Wall Street’s biggest banks keep breaking records for revenues, profits and lending. While all the banks’ first quarter results were uniformly pretty terrific, some were historically good. For example, JP Morgan Chase’s net profit for just the first three months of the year were $8.7 billion, the largest quarterly profit for a U.S. bank in history.
This proves yet again that the Dodd Frank financial rules enacted to protect Main Street jobs, homes and savings from another devastating crash are not hurting banks or the economy, contrary to what Wall Street and its lobbyists have claimed for years. Unbelievably, that hasn’t stopped those same banks from seeking to weaken, sometimes substantially, those rules. It is so mindless and unwarranted that even the Wall Street Journal editorial page has opposed some of the more egregious rule rollback requests: “The Fed’s Capital Mistake.”
Deregulation under such circumstances is not only baseless, but dangerous. Given that the current economic expansion will be the second longest post-war next month, it is only a matter of time before the cycle turns and a recession hits the US. Frankly, that might have already happened if not for the sugar high induced by the $1.5 trillion tax cuts, the trillions in federal spending and the boost from deregulation (however otherwise ill-advised), but even that won’t forestall a downturn forever. It’s not if, but when and probably sooner rather than later.
The only question is how severe it will be when it hits. That in significant part depends on the resilience of the financial sector and whether or not it’ll exacerbate the downturn. That depends on how well capitalized and financially strong the country’s financial institutions are and that’s what the financial protection rules are aimed at: loss absorbing capital, liquidity, stress tests, resolution planning, margin and clearing for derivatives, prohibiting proprietary trading, limiting counterparty exposure, reducing short term funding, etc.

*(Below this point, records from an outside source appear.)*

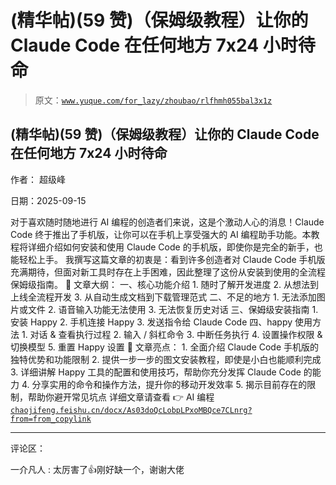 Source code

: # (精华帖)(59 赞)（保姆级教程）让你的 Claude Code 在任何地方 7x24 小时待命

> 原文：[`www.yuque.com/for_lazy/zhoubao/rlfhmh055bal3x1z`](https://www.yuque.com/for_lazy/zhoubao/rlfhmh055bal3x1z)

## (精华帖)(59 赞)（保姆级教程）让你的 Claude Code 在任何地方 7x24 小时待命

作者： 超级峰

日期：2025-09-15

对于喜欢随时随地进行 AI 编程的创造者们来说，这是个激动人心的消息！Claude
Code 终于推出了手机版，让你可以在手机上享受强大的 AI 编程助手功能。本教程将详细介绍如何安装和使用 Claude
Code 的手机版，即使你是完全的新手，也能轻松上手。 我撰写这篇文章的初衷是：看到许多创造者对 Claude
Code 手机版充满期待，但面对新工具时存在上手困难，因此整理了这份从安装到使用的全流程保姆级指南。 📝 文章大纲： 一、核心功能介绍 1. 随时了解开发进度 2. 从想法到上线全流程开发 3. 从自动生成文档到下载管理范式 二、不足的地方 1. 无法添加图片或文件 2. 语音输入功能无法使用 3. 无法恢复历史对话 三、保姆级安装指南 1. 安装 Happy 2. 手机连接 Happy 3. 发送指令给 Claude
Code 四、happy 使用方法 1. 对话 & 查看执行过程 2. 输入 / 斜杠命令 3. 中断任务执行 4. 设置操作权限 & 切换模型
5. 重置 Happy 设置 🌟 文章亮点： 1. 全面介绍 Claude Code 手机版的独特优势和功能限制 2. 提供一步一步的图文安装教程，即使是小白也能顺利完成 3. 详细讲解 Happy 工具的配置和使用技巧，帮助你充分发挥 Claude Code 的能力 4. 分享实用的命令和操作方法，提升你的移动开发效率 5. 揭示目前存在的限制，帮助你避开常见坑点 详细文章请查看 👉 AI 编程[`chaojifeng.feishu.cn/docx/As03doQcLobpLPxoMBQce7CLnrg?from=from_copylink`](https://chaojifeng.feishu.cn/docx/As03doQcLobpLPxoMBQce7CLnrg?from=from_copylink)

* * *

评论区：

一介凡人 : 太厉害了👍刚好缺一个，谢谢大佬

There’s simply no denying that the weaker financial institutions are, the more they contribute to the downturn and make it worse or, as in 2008, catastrophic. This is for two reasons. First, weak banks fail and are a drain on the economy. Second, and as important, weak banks stop lending to the real economy as they incur and write off losses and conserve and rebuild their capital. This deepens the recession, hurting millions if not tens of millions of Americans. Strong, well-capitalized banks lend through the upswing and downswing of a business cycle, but weak banks do not.
This is why countercyclical measures are so important. In good times, banks should be required to increase the buffers so that they are more resilient when the inevitable downturn hits. These are fantastic times for financial institutions and we are on the precipitous of a downturn. This is exactly when countercyclical measures should be taken, when capital requirements should be increased and financial protection rules strengthened. However, exactly the opposite is happening in the legislative and regulatory arenas. That is dangerous and irresponsible.